***** THE RECORDS *****

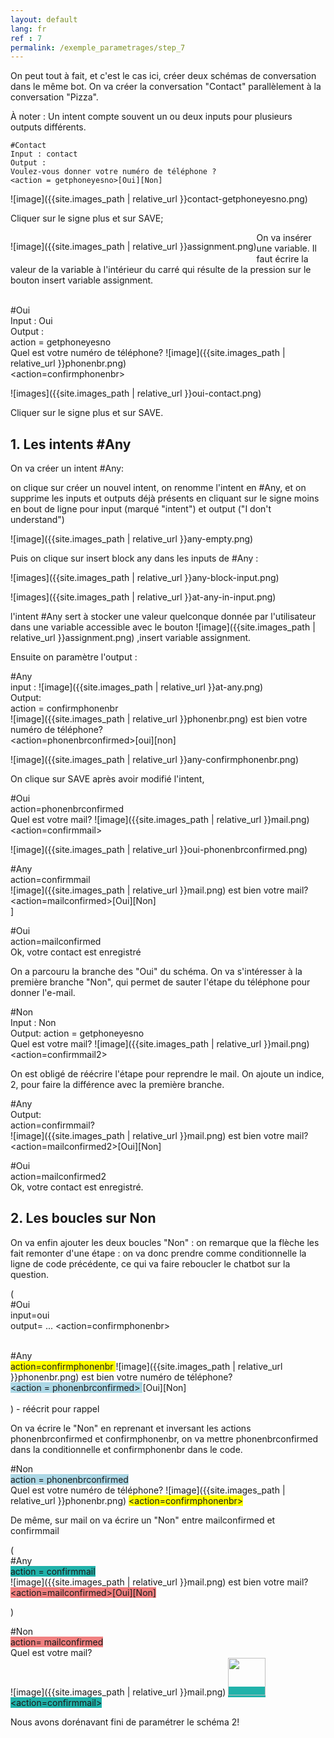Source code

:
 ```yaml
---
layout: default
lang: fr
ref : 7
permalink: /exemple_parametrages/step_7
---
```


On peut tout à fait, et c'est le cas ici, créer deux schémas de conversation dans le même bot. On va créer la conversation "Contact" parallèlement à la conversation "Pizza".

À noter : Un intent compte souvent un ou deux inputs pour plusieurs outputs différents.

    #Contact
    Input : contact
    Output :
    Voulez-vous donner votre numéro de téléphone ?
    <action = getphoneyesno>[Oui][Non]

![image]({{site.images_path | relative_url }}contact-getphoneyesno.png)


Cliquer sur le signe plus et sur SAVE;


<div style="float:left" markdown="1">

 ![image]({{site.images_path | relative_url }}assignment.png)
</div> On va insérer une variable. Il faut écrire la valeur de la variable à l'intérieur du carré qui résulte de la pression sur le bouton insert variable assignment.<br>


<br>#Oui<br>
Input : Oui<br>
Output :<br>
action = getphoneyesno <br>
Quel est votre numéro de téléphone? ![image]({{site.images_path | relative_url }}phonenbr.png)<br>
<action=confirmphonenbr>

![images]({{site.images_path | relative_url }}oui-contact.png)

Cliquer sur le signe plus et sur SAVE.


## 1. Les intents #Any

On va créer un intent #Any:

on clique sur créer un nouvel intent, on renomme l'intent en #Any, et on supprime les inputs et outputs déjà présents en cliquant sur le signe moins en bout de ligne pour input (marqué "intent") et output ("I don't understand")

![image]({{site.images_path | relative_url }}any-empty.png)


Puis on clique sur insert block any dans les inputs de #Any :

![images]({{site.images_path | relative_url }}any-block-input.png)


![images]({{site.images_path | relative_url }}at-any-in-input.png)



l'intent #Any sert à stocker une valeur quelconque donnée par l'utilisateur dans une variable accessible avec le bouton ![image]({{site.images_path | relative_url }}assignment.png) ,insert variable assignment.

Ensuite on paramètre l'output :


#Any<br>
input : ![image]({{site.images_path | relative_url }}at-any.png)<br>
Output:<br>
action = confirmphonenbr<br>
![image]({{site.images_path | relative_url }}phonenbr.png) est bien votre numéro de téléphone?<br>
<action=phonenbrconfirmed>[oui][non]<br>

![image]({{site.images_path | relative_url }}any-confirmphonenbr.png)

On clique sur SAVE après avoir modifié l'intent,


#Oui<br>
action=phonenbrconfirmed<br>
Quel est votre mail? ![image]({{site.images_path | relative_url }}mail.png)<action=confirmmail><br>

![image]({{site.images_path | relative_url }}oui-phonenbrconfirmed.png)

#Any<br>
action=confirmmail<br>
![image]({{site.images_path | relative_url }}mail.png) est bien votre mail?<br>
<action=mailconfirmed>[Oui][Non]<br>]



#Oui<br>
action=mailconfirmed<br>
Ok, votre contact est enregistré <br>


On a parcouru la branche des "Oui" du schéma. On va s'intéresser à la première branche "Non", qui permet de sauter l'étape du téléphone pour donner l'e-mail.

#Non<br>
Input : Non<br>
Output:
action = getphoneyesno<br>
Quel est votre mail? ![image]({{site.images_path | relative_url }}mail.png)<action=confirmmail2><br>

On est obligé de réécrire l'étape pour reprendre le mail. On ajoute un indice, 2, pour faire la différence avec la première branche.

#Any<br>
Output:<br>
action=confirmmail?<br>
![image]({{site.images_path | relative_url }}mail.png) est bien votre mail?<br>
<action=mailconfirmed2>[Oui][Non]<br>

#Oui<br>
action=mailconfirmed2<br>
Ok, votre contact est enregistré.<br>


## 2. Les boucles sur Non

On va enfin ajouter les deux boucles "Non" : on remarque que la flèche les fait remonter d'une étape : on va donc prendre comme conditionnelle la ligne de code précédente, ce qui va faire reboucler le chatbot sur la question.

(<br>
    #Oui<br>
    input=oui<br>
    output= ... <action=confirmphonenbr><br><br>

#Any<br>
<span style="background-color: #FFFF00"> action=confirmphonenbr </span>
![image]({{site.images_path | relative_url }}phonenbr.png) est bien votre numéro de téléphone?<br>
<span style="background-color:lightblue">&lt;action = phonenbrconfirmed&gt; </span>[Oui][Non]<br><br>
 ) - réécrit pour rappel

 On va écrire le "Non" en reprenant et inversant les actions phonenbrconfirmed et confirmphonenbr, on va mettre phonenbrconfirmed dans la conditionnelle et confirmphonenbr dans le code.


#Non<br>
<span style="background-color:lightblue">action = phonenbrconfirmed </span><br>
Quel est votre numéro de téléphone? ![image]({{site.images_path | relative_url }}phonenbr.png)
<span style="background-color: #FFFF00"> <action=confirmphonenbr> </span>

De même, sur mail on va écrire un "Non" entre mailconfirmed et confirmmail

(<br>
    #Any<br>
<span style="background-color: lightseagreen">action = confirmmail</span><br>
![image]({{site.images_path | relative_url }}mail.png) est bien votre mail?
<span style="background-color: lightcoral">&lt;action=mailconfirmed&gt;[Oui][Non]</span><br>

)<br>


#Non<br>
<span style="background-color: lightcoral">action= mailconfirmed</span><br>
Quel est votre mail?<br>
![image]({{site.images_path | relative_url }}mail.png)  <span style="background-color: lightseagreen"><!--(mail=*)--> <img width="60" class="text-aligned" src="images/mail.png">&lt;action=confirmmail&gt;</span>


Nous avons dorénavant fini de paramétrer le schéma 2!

*****
***** THE RECORDS *****

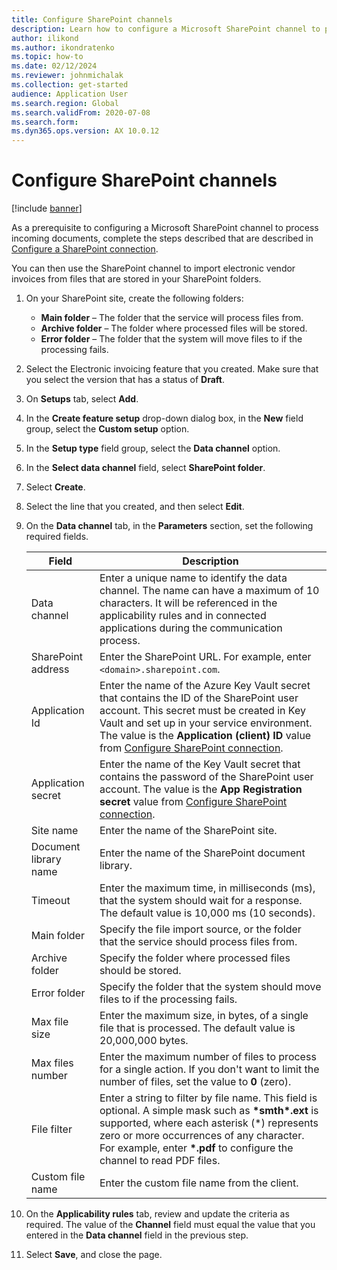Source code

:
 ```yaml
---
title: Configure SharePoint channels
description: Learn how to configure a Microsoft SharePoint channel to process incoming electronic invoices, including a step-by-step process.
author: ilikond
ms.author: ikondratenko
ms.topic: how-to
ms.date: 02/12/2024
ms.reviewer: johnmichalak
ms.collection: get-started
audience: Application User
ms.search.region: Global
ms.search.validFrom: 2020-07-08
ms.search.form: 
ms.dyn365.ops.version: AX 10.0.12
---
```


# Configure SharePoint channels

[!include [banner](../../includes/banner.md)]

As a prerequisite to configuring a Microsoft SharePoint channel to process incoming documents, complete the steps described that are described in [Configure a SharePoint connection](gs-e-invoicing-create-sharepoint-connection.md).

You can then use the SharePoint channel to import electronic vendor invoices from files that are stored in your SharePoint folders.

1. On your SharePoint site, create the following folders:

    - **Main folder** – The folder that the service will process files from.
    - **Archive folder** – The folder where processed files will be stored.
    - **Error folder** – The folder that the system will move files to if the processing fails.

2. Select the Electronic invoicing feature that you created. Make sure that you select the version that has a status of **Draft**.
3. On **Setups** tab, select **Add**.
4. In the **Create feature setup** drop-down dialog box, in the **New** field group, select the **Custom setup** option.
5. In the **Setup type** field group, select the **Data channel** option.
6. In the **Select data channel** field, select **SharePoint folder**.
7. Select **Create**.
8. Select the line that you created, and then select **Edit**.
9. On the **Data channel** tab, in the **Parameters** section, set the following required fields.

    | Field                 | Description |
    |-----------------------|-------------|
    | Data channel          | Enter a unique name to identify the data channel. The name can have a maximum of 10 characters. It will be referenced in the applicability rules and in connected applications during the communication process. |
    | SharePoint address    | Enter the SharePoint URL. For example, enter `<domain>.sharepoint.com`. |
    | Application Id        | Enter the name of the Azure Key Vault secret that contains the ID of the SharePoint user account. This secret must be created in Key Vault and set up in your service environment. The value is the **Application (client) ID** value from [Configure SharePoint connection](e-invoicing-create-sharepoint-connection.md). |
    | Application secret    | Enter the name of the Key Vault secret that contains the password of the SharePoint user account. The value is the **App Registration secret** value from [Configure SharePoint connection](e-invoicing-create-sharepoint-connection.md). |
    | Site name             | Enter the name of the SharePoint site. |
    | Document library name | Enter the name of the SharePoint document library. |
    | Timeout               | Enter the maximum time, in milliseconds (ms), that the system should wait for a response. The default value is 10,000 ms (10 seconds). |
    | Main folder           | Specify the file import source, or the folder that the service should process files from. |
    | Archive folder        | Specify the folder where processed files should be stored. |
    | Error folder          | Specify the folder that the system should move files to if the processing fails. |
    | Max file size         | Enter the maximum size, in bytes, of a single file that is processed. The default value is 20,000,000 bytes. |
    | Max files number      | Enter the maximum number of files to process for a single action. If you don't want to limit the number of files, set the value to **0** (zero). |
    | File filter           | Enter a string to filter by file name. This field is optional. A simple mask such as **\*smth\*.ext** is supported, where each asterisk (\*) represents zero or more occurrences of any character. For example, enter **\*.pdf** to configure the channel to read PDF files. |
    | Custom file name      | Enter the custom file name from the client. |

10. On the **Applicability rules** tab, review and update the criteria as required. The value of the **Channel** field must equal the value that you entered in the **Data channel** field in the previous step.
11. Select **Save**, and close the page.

*****

◆ WORK REQUIRED
Quote the data above from the line containing "action=phonenbrconfirmed<br>" to the line containing "réécrit pour rappel", inclusive, and stop.

◆ RESULT OF THIS TASK
action=phonenbrconfirmed<br>
Quel est votre mail? ![image]({{site.images_path | relative_url }}mail.png)<action=confirmmail><br>

![image]({{site.images_path | relative_url }}oui-phonenbrconfirmed.png)

#Any<br>
action=confirmmail<br>
![image]({{site.images_path | relative_url }}mail.png) est bien votre mail?<br>
<action=mailconfirmed>[Oui][Non]<br>]



#Oui<br>
action=mailconfirmed<br>
Ok, votre contact est enregistré <br>


On a parcouru la branche des "Oui" du schéma. On va s'intéresser à la première branche "Non", qui permet de sauter l'étape du téléphone pour donner l'e-mail.

#Non<br>
Input : Non<br>
Output:
action = getphoneyesno<br>
Quel est votre mail? ![image]({{site.images_path | relative_url }}mail.png)<action=confirmmail2><br>

On est obligé de réécrire l'étape pour reprendre le mail. On ajoute un indice, 2, pour faire la différence avec la première branche.

#Any<br>
Output:<br>
action=confirmmail?<br>
![image]({{site.images_path | relative_url }}mail.png) est bien votre mail?<br>
<action=mailconfirmed2>[Oui][Non]<br>

#Oui<br>
action=mailconfirmed2<br>
Ok, votre contact est enregistré.<br>


## 2. Les boucles sur Non

On va enfin ajouter les deux boucles "Non" : on remarque que la flèche les fait remonter d'une étape : on va donc prendre comme conditionnelle la ligne de code précédente, ce qui va faire reboucler le chatbot sur la question.

(<br>
    #Oui<br>
    input=oui<br>
    output= ... <action=confirmphonenbr><br><br>

#Any<br>
<span style="background-color: #FFFF00"> action=confirmphonenbr </span>
![image]({{site.images_path | relative_url }}phonenbr.png) est bien votre numéro de téléphone?<br>
<span style="background-color:lightblue">&lt;action = phonenbrconfirmed&gt; </span>[Oui][Non]<br><br>
 ) - réécrit pour rappel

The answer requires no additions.